» What the exercise asks:
Search the entries for the word "test" and report each line that has it.

(Source texts of formatted documents)

----

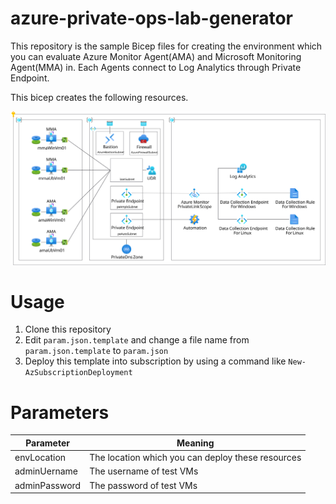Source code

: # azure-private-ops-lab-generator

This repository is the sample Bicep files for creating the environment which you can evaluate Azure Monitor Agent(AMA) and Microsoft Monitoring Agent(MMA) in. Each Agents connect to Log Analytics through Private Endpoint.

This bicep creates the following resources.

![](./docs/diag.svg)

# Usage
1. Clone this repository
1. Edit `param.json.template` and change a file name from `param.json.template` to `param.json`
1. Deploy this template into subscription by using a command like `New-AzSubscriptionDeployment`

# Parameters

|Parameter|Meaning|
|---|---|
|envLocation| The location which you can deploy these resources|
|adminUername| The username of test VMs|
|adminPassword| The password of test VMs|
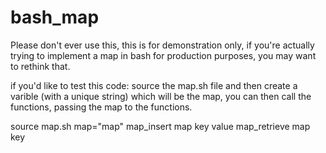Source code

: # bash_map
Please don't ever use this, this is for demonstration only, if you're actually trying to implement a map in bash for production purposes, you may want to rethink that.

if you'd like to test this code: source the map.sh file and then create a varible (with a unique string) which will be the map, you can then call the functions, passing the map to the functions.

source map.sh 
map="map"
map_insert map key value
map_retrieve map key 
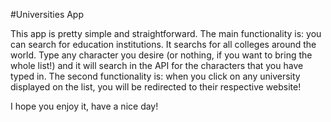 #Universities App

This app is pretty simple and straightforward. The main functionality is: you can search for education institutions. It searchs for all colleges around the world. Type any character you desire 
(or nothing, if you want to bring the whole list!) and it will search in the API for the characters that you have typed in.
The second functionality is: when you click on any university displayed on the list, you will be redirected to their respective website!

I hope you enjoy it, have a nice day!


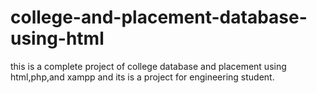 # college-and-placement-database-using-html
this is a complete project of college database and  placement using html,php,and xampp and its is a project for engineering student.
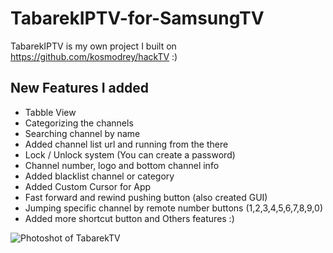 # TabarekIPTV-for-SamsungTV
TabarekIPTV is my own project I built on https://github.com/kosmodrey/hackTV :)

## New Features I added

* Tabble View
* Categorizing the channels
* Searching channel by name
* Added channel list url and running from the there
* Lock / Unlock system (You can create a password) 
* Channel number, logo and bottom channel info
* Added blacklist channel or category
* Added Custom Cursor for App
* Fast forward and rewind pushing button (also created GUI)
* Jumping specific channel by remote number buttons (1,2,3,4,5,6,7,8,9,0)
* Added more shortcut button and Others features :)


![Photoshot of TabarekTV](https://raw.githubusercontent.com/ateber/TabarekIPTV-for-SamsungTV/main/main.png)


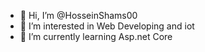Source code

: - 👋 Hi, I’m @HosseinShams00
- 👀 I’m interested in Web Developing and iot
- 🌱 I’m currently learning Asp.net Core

----

» Response to this task:
|adminUername| The username of test VMs|
|adminPassword| The password of test VMs|
if you'd like to test this code: source the map.sh file and then create a varible (with a unique string) which will be the map, you can then call the functions, passing the map to the functions.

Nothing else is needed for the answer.